Could “Course Sharing” Help HBCUs and Other Minority-Serving Colleges Get More Students?
Seven predominantly black colleges and universities are betting that “course sharing” will help more students graduate on time.
Under a new arrangement, students at one of the institutions will be able to take online courses offered by the others.
The hope is that offering more courses to students will ease their path to graduation. Don’t worry if the accounting course you need for your major runs out of places, isn’t offered until the following semester, or conflicts with your work schedule – there might be a course split which meets the requirement.
“It was about retention, persistence, getting students across the finish line for completion,” said Jamila S. Lyn, director of specialty programming at Benedict College, South Carolina. “We see this potentially helping student-parents. We see this potentially helping working students. We see this as an aid to students who cannot come to campus due to a health issue, who have approval for virtual classes. »
Many historically black colleges have low graduation rates, which higher education experts attribute to the fact that they are under-resourced and tend to serve low-income, first-generation students without financial safety nets. Students might have to work part-time to pay tuition, or they might have to drop out for a semester or two if they can’t afford to enroll, making it more difficult to get a degree in four to six years.
Course sharing, campus officials said, can give these students more options to stay on the right academic path — and could even help some students graduate faster, saving them money. ‘money.
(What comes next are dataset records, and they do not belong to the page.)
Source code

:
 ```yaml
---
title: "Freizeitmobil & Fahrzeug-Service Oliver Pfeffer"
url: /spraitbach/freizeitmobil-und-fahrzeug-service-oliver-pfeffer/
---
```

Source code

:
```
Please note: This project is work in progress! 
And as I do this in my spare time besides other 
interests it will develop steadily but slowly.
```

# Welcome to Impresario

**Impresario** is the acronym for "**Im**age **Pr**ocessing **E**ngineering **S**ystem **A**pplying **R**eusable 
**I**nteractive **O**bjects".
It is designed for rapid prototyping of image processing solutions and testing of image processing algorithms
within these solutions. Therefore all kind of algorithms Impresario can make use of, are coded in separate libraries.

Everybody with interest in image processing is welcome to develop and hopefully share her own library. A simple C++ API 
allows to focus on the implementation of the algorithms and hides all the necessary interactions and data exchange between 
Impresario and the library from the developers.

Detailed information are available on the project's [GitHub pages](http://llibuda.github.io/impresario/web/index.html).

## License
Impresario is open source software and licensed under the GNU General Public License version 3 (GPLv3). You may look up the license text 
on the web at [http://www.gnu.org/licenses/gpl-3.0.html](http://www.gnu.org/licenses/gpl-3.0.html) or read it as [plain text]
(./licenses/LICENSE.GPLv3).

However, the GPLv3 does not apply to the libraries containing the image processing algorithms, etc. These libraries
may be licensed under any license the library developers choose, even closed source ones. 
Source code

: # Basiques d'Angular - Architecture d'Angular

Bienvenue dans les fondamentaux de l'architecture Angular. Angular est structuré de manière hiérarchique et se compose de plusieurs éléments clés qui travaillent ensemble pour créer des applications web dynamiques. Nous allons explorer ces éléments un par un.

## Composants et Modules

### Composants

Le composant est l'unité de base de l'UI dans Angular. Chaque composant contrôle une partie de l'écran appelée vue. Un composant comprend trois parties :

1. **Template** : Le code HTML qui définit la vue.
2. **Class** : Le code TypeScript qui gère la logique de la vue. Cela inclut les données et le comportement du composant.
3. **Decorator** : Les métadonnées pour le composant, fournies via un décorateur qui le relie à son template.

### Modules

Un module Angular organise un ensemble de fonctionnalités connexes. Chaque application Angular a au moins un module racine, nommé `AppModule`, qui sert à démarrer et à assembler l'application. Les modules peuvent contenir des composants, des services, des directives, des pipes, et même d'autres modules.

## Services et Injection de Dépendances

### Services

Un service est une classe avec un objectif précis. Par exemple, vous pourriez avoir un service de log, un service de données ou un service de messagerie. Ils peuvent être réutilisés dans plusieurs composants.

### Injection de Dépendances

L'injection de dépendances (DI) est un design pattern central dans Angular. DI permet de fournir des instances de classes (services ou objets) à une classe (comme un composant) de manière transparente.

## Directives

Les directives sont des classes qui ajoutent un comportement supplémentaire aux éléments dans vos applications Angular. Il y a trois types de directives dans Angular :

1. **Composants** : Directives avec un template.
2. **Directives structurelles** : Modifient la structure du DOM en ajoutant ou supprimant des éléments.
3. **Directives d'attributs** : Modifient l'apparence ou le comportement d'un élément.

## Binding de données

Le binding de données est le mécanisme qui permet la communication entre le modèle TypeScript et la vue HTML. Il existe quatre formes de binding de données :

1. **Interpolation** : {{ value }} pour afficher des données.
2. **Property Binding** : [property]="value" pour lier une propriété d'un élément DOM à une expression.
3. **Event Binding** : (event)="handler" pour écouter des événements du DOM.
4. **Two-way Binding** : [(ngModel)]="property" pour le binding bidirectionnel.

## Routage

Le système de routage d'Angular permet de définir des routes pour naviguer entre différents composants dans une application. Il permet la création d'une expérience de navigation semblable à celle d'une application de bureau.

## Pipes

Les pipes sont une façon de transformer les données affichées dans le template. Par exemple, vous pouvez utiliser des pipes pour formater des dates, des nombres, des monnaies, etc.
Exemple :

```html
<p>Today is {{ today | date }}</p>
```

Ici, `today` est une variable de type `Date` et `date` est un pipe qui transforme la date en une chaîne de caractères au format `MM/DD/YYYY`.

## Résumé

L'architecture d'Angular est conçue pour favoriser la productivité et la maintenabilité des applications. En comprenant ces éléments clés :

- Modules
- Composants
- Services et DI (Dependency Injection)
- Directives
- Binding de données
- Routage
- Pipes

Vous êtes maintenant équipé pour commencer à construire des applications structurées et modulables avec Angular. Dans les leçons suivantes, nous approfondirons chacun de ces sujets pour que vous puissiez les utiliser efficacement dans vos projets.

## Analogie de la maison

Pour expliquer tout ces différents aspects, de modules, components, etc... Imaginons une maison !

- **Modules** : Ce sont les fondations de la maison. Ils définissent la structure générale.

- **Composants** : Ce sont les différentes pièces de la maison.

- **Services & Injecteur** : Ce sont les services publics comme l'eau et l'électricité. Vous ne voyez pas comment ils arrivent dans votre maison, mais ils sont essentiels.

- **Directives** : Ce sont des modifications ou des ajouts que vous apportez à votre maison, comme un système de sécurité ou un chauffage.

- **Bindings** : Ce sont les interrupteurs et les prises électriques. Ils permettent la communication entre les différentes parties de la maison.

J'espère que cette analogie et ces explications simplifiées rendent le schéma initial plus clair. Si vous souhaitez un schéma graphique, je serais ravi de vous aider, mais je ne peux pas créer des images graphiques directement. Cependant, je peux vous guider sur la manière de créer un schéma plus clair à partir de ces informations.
Roslyn Clark Artis, president of Benedict, came up with the idea of course sharing and pitched it to the Southern Regional Education Board, a nonprofit that grew out of an interstate higher education pact and now leads efforts to diversify the faculty, among others. . Since January 2020, Benoît has been participating in lesson sharing with non-HBCUs through an online platform called Acadeum.
Benedict’s students have done well, Lyn said: 82% of them passed their courseshare courses, despite the pandemic and even though students from underrepresented minorities are less likely to succeed with learning in line.
Colleges participating in the new courseshare project need to think about specific supports for their students, Lyn said: “You really have this other community now that we will have to take into account when we think about academic outreach, control of the attendance, etc. .” At Benedict, students enroll in shared courses through their advisors.
In late 2021, Benedict entered into a course-sharing agreement with Dillard University, Louisiana, seeing it as an opportunity to send their students to courses run by a like-minded institution.
Fifteen Benedict seniors needed to complete so many credit hours in the spring 2022 semester to graduate on time that it seemed unlikely they could juggle it all, Lyn said. Ideally, they could do some credits during the winter term. Benedict does not, but Dillard does. Approximately 90% of students who participated in the courseshare program returned to graduation.
Stevie L. Lawrence II, vice president for post-secondary education at the Southern Regional Education Board, hopes students and institutions will also use the course-sharing system more creatively. Perhaps they will create new minors or specializations in their majors that would otherwise not be available at their home institutions. The council, known as SREB, coordinates the course sharing project and pays for member institutions to use Acadeum.
Benedict used course sharing to add an MBA program and two majors, and to teach students from college programs that are being phased out.
The original courseshare members, in addition to Benedict, are Albany State University, Clinton College, Fort Valley State University, Langston University, Southeast Arkansas College, and Texas Southern University. SREB is in discussions with other institutions regarding their membership. The initiative is open to HBCUs and other minority-serving institutions in the council’s 16-state area.
Tuition for courses will go to the institution that created and teaches each course, not the student’s home institution. Institution leaders, Lawrence said, are still working on how to make sure students won’t have to pay more than they would to take classes at their home institutions.